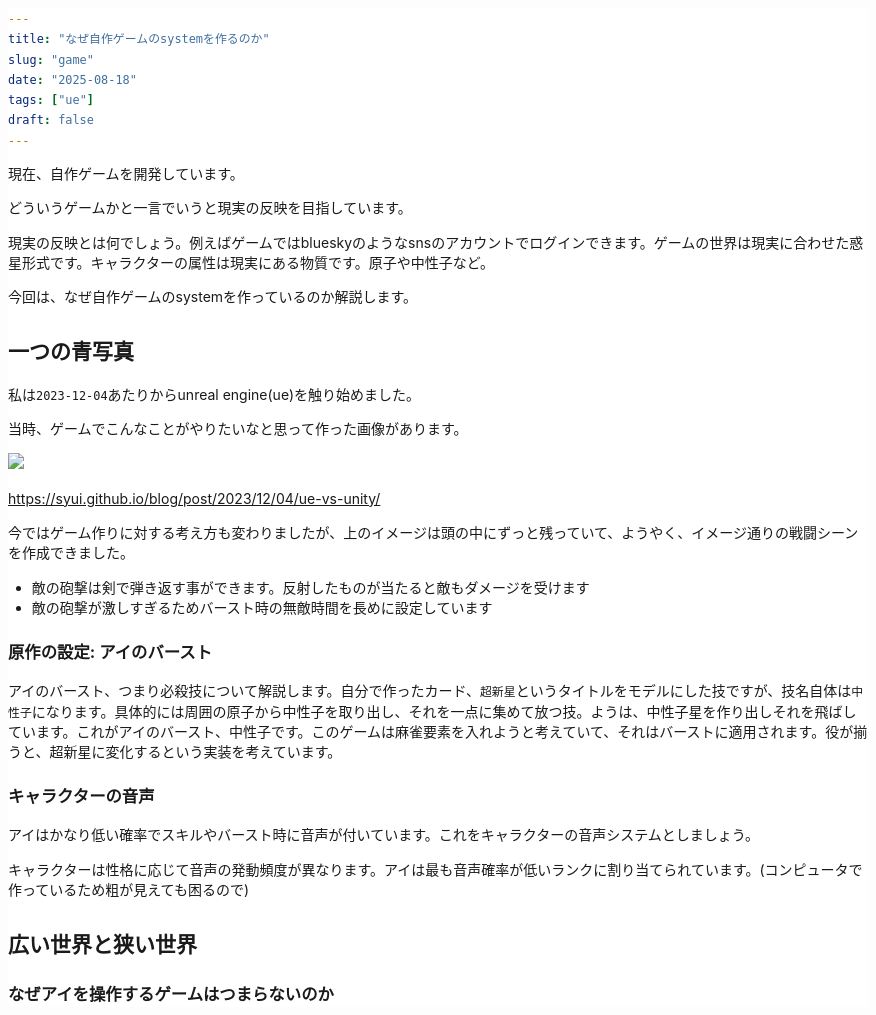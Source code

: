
 ```yaml
---
title: "なぜ自作ゲームのsystemを作るのか"
slug: "game"
date: "2025-08-18"
tags: ["ue"]
draft: false
---
```


現在、自作ゲームを開発しています。

どういうゲームかと一言でいうと現実の反映を目指しています。

現実の反映とは何でしょう。例えばゲームではblueskyのようなsnsのアカウントでログインできます。ゲームの世界は現実に合わせた惑星形式です。キャラクターの属性は現実にある物質です。原子や中性子など。

今回は、なぜ自作ゲームのsystemを作っているのか解説します。

## 一つの青写真

私は`2023-12-04`あたりからunreal engine(ue)を触り始めました。

当時、ゲームでこんなことがやりたいなと思って作った画像があります。

![](https://raw.githubusercontent.com/syui/img/master/other/ue5_ai_20231204_0001.jpg)

https://syui.github.io/blog/post/2023/12/04/ue-vs-unity/

今ではゲーム作りに対する考え方も変わりましたが、上のイメージは頭の中にずっと残っていて、ようやく、イメージ通りの戦闘シーンを作成できました。

<iframe width="100%" height="415" src="https://www.youtube.com/embed/tBsYgqI1uSc?rel=0&showinfo=0" title="YouTube video player" frameborder="0" allow="accelerometer; autoplay; clipboard-write; encrypted-media; gyroscope; picture-in-picture; web-share" referrerpolicy="strict-origin-when-cross-origin" allowfullscreen></iframe>

- 敵の砲撃は剣で弾き返す事ができます。反射したものが当たると敵もダメージを受けます
- 敵の砲撃が激しすぎるためバースト時の無敵時間を長めに設定しています

### 原作の設定: アイのバースト

アイのバースト、つまり必殺技について解説します。自分で作ったカード、`超新星`というタイトルをモデルにした技ですが、技名自体は`中性子`になります。具体的には周囲の原子から中性子を取り出し、それを一点に集めて放つ技。ようは、中性子星を作り出しそれを飛ばしています。これがアイのバースト、中性子です。このゲームは麻雀要素を入れようと考えていて、それはバーストに適用されます。役が揃うと、超新星に変化するという実装を考えています。

### キャラクターの音声

アイはかなり低い確率でスキルやバースト時に音声が付いています。これをキャラクターの音声システムとしましょう。

キャラクターは性格に応じて音声の発動頻度が異なります。アイは最も音声確率が低いランクに割り当てられています。(コンピュータで作っているため粗が見えても困るので)

## 広い世界と狭い世界

### なぜアイを操作するゲームはつまらないのか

◆ EXERCISE REQUIREMENTS ◆
Using the entries above, say how many lines contain the string "https"; the number is the full reply.

◆ TASK RESULT ◆
3